The S&P 500 (SPX) added 2.42 points to 1,245.29, with
materials the best performer and telecommunications the weakest of
its 10 industry groups.
On Thursday, the Dow and S&P 500 closed at their highest
levels since September 2008, with the Dow now up 0.8% on the week
and the S&P 0.4% higher than last Friday's close.
The Nasdaq Composite (RIXF) climbed 11.54 points, or 0.4%, to
2,648.83, setting it up for a 0.4% weekly gain.
For every seven stocks on the decline, eight were rising on the
New York Stock Exchange, where 947 million shares had traded as of
2:50 p.m.
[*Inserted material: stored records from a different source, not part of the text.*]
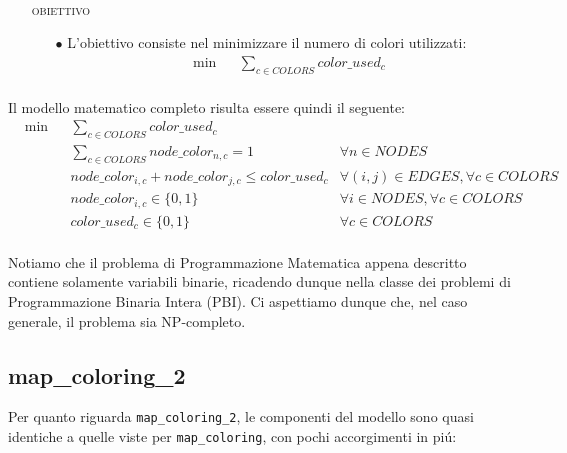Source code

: \documentclass{article}
\begin{document}
\begin{itemize}
\begin{itemize}
\begin{equation*}
\begin{aligned}
	\end{aligned}
	\end{equation*}

	
	\end{itemize}


\item[] \textsc{obiettivo} 
	\begin{itemize}
	\item[$\bullet$] L'obiettivo consiste nel minimizzare il numero di colori utilizzati:\\
	\begin{equation*}
	\begin{aligned}
	& {\text{min}} & & \sum\limits_{c \in COLORS} color\_used_{c}\\
	
	\end{aligned}
	\end{equation*}

	
	\end{itemize}
\end{itemize}

Il modello matematico completo risulta essere quindi il seguente:\\

\begin{equation*}
\begin{aligned}
& {\text{min}} & & \sum\limits_{c \in COLORS} color\_used_{c} \\
& & &  \sum\limits_{c \in COLORS} node\_color_{n,c} = 1 & \forall n \in NODES\\ 
& & &  node\_color_{i,c} + node\_color_{j,c} \le color\_used_{c} & \forall (i,j) \in EDGES, \forall c \in COLORS\\
& & &  node\_color_{i,c} \in \{0, 1\} & \forall i \in NODES, \forall c \in COLORS\\
& & &  color\_used_{c} \in \{0, 1\} & \forall c \in COLORS\\

\end{aligned}
\end{equation*}

Notiamo che il problema di Programmazione Matematica appena descritto contiene solamente variabili binarie, ricadendo dunque nella classe dei problemi di Programmazione Binaria Intera (PBI). Ci aspettiamo dunque che, nel caso generale, il problema sia NP-completo.\\

\pagebreak

\subsection{map\_coloring\_2}
Per quanto riguarda \texttt{map\_coloring\_2}, le componenti del modello sono quasi identiche a quelle viste per \texttt{map\_coloring}, con pochi accorgimenti in pi\'u:\\
\end{document}
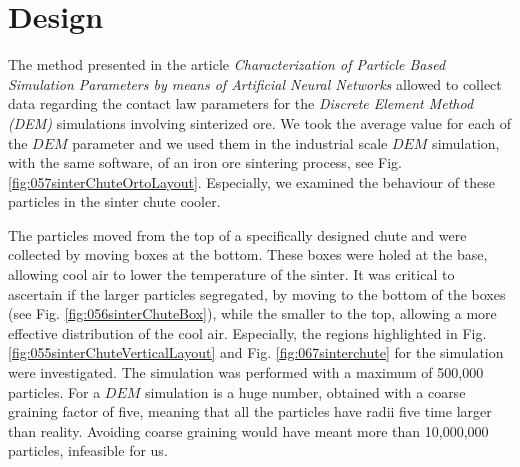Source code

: 

\section{Design}
\label{sec:design}



The method presented in the article \textit{Characterization of Particle Based Simulation Parameters
by means of Artificial Neural Networks} allowed to collect data
regarding the contact law parameters
for the \textit{Discrete Element Method (DEM)} simulations involving sinterized
ore.
We took the average value for each of the $DEM$ parameter and we used them 
in the industrial scale $DEM$ simulation, with the same software, 
of an iron ore sintering process, see Fig. \ref{fig:057sinterChuteOrtoLayout}.
Especially, we examined the behaviour of these particles in the sinter chute
cooler.



The particles moved from the top of a specifically designed chute and were 
collected by moving boxes at the bottom. These boxes were holed at the base, 
allowing cool air to lower the temperature of the sinter. 
It was critical to ascertain if the larger particles segregated, 
by moving to the bottom of the boxes (see Fig. \ref{fig:056sinterChuteBox}), while the smaller to the top,
allowing a more effective distribution of the cool air. 
Especially, the regions
highlighted in Fig. \ref{fig:055sinterChuteVerticalLayout} and
Fig. \ref{fig:067sinterchute} for the simulation were investigated.
The simulation was performed with a maximum of 500,000 particles.
For a $DEM$ simulation is a huge number, obtained with a coarse graining factor
of five, meaning that all the particles have radii five time larger than reality.
Avoiding coarse graining would have meant more than 10,000,000 particles,
infeasible for us.





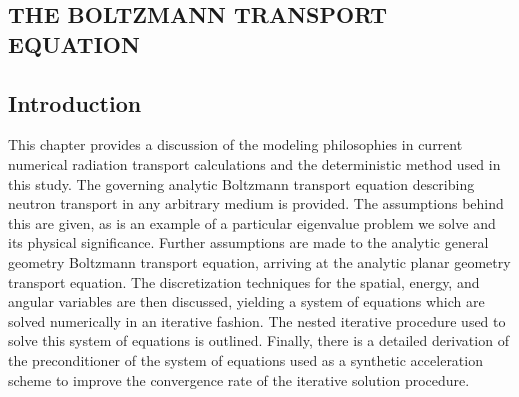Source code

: 
\begin{center}
\section{THE BOLTZMANN TRANSPORT EQUATION}
\label{sec:Transport}
\end{center}

\aboveSubSecSkip

\subsection{Introduction}
\label{sec:Transport-Intro}

\noindent
	\indent This chapter provides a discussion of the modeling philosophies in current 
	numerical radiation transport calculations and the deterministic method used in this study.
	The governing analytic Boltzmann transport equation describing neutron transport in 
	any arbitrary medium is provided.  The assumptions behind this are given, as is an example
	of a particular eigenvalue problem we solve and its physical significance.
	Further assumptions are made to the analytic general geometry Boltzmann transport equation,
	arriving at the analytic planar geometry transport equation.  The discretization techniques for
	the spatial, energy, and angular variables are then discussed, yielding a system of equations
	which are solved numerically in an iterative fashion.  The nested iterative procedure used
	to solve this system of equations is outlined.  Finally, there is a detailed derivation
	of the preconditioner of the system of equations used as a synthetic acceleration scheme to
	improve the convergence rate of the iterative solution procedure.
			
\belowSubSecSkip

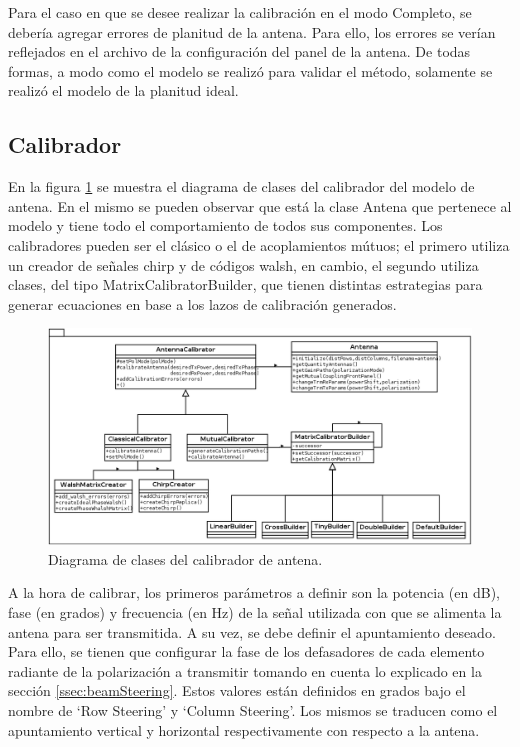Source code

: Para el caso en que se desee realizar la calibración en el modo Completo, se debería agregar errores de planitud de la antena.
Para ello, los errores se verían reflejados en el archivo de la configuración del panel de la antena. De todas formas, a modo 
como el modelo se realizó para validar el método, solamente se realizó el modelo de la planitud ideal.

\subsection{Calibrador}

En la figura \ref{fig:modelPackage} se muestra el diagrama de clases del calibrador del modelo de antena. En el mismo se pueden 
observar que está la clase Antena que pertenece al modelo y tiene todo el comportamiento de todos sus componentes. Los 
calibradores pueden ser el clásico o el de acoplamientos mútuos; el primero utiliza un creador de señales chirp y de códigos
walsh, en cambio, el segundo utiliza clases, del tipo MatrixCalibratorBuilder, que tienen distintas estrategias para generar 
ecuaciones en base a los lazos de calibración generados.

\begin{figure}
 \centering
 \includegraphics[width=15cm]{gfx/modelPackage.png}
 \caption{Diagrama de clases del calibrador de antena.}
 \label{fig:modelPackage}
\end{figure}


A la hora de calibrar, los primeros parámetros a definir son la potencia (en dB), fase (en grados) y frecuencia (en Hz) de la 
señal utilizada con que se alimenta la antena para ser transmitida. A su vez, se debe definir el apuntamiento deseado. Para 
ello, se tienen que configurar la fase de los defasadores de cada elemento radiante de la polarización a transmitir tomando 
en cuenta lo explicado en la sección \ref{ssec:beamSteering}. Estos valores están definidos en grados bajo el nombre de 
\enquote*{Row Steering} y \enquote*{Column Steering}. Los mismos se traducen como el apuntamiento vertical y horizontal 
respectivamente con respecto a la antena.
Eastern.
Signaling the recovery will pick up steam early next year, the
Conference Board's index of leading economic indicators in November
made its biggest jump in eight months.
The index, which tracks data including orders for new goods,
climbed 1.1%, as economists surveyed by MarketWatch had
expected.
Concerns from overseas were again in play after Moody's
Investors Service downgraded Ireland's government-bond rating by
five notches and said the country had a weak economic outlook.
"Unfortunately we're still in an environment where European
sovereign debt is still an issue, and then the dollar goes up a
bit, commodities go up a bit and U.S. equities get hit a little
bit," said Art Hogan, chief market strategist at Jefferies &
Co.
Technology offered investors a bit of bullish momentum, with
quarterly results from software giant Oracle (ORCL) and Blackberry
maker Research In Motion (RIMM) topping Wall Street's expectations
late Thursday.
Ahead of Wall Street's open, the Bank of Montreal said it would
buy Wisconsin-based Marshall & Ilsley Corp. (MI@) for $4.1
billion in stock.
On Friday, President Barack Obama was expected to sign a
bipartisan tax package, extending Bush-era tax cuts for virtually
all American workers for another two years. The U.S. House passed
the legislation Thursday night.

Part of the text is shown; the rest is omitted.